Please Note: This position is contingent upon contract award.

• Lead CDAP analytic operations by directing monitoring, detection, correlation, and reporting activities across enterprise security data sources supporting Task 3 cybersecurity operations deliverables.
• Oversee alert triage quality and analytic workflow execution to improve identification, prioritization, and escalation of high-risk cyber findings across DoDIN-connected environments.
• Develop, refine, and govern analytic rules, dashboards, and data validation processes to improve threat visibility, reporting accuracy, and operational decision support.
• Coordinate with SOC, cyber threat intelligence, defensive cyber, and security engineering teams to strengthen detection logic, analytic coverage, and response visibility.
• Leverage enterprise security telemetry and analytics aligned with the ENOCS environment, including USIEM, EDR, IDS/IPS, DLP, Zeek metadata, and Sysmon-informed monitoring, to support centralized visibility and threat-informed detection.
• Support continuous monitoring and RMF objectives by ensuring CDAP outputs align with eMASS artifact needs, compliance reporting, and ARNG and DoD cybersecurity policy expectations.
• Produce operational metrics, dashboards, and executive-level reporting for Government stakeholders to communicate analytic performance, cyber risk trends, and detection outcomes.
• Coordinate analytic support activities with organizations and operational partners identified in Task 3, including RCC-ARNG, NETCOM, ARCYBER, USCYBERCOM, the NETCOM Global Cyber Center, and DISA DCDC, as appropriate.
• Improve analytic coverage for ARNG classified and unclassified environments by validating data sources, identifying gaps in visibility, and recommending enhancements to monitoring and reporting processes.
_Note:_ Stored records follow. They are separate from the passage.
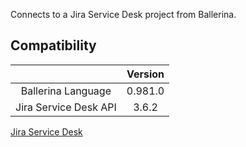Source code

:Connects to a Jira Service Desk project from Ballerina.

## Compatibility
|                       |    Version     |
|:---------------------:|:--------------:|
| Ballerina Language    |    0.981.0     |
| Jira Service Desk API |    3.6.2       |

[Jira Service Desk](https://docs.atlassian.com/jira-servicedesk/REST/3.6.2/#servicedeskapi/)


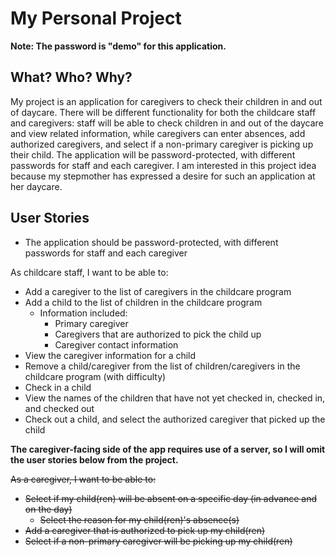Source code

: # My Personal Project

**Note: The password is "demo" for this application.**

## What? Who? Why?

My project is an application for caregivers to check their children in and out of daycare. There will be different functionality for both the childcare staff and caregivers: staff will be able to check children in and out of the daycare and view related information, while caregivers can enter absences, add authorized caregivers, and select if a non-primary caregiver is picking up their child. The application will be password-protected, with different passwords for staff and each caregiver. I am interested in this project idea because my stepmother has expressed a desire for such an application at her daycare.

## User Stories

- The application should be password-protected, with different passwords for staff and each caregiver

As childcare staff, I want to be able to:
- Add a caregiver to the list of caregivers in the childcare program
- Add a child to the list of children in the childcare program
  - Information included:
    - Primary caregiver
    - Caregivers that are authorized to pick the child up
    - Caregiver contact information
- View the caregiver information for a child
- Remove a child/caregiver from the list of children/caregivers in the childcare program (with difficulty)
- Check in a child
- View the names of the children that have not yet checked in, checked in, and checked out
- Check out a child, and select the authorized caregiver that picked up the child

**The caregiver-facing side of the app requires use of a server, so I will omit the user stories below from the project.**

~~As a caregiver, I want to be able to:~~
- ~~Select if my child(ren) will be absent on a specific day (in advance and on the day)~~
  - ~~Select the reason for my child(ren)'s absence(s)~~
- ~~Add a caregiver that is authorized to pick up my child(ren)~~
- ~~Select if a non-primary caregiver will be picking up my child(ren)~~
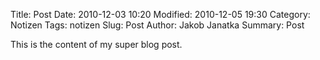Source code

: Title: Post
Date: 2010-12-03 10:20
Modified: 2010-12-05 19:30
Category: Notizen
Tags: notizen
Slug: Post
Author: Jakob Janatka
Summary: Post

This is the content of my super blog post.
U.S. Citizenship is required

Security Clearance: Secret Eligible

Required Certifications: DCWF Work Role 511-Cyber Defense Analyst — Intermediate proficiency; must hold ONE OR MORE of the following: CEH(P),GMON,GRID,Cloud+,FITSP-O,GCED,GDSA,GSEC,PenTest+,Security+

Experience: 7+ years of experience in cybersecurity

Education: Bachelors degree or higher in Computer Science, Cybersecurity, Data Science, Information Systems, Information Technology, or Software Engineering

• Experience leading or overseeing cybersecurity monitoring, detection, correlation, and reporting activities across enterprise security data sources.
• Experience developing or refining analytic rules, dashboards, and data quality processes used to improve threat visibility and operational reporting.
• Experience coordinating with SOC, cyber threat intelligence, defensive cyber, or security engineering teams to improve detection logic and triage outcomes.
• Experience producing operational metrics and executive reporting for Government stakeholders in support of continuous monitoring or cyber operations.
• Knowledge of RMF support activities and the use of cybersecurity outputs to inform continuous monitoring objectives and compliance reporting.
• Experience working with enterprise security analytics and monitoring capabilities such as SIEM, EDR, IDS/IPS, DLP, or related telemetry sources in DoDIN-connected environments.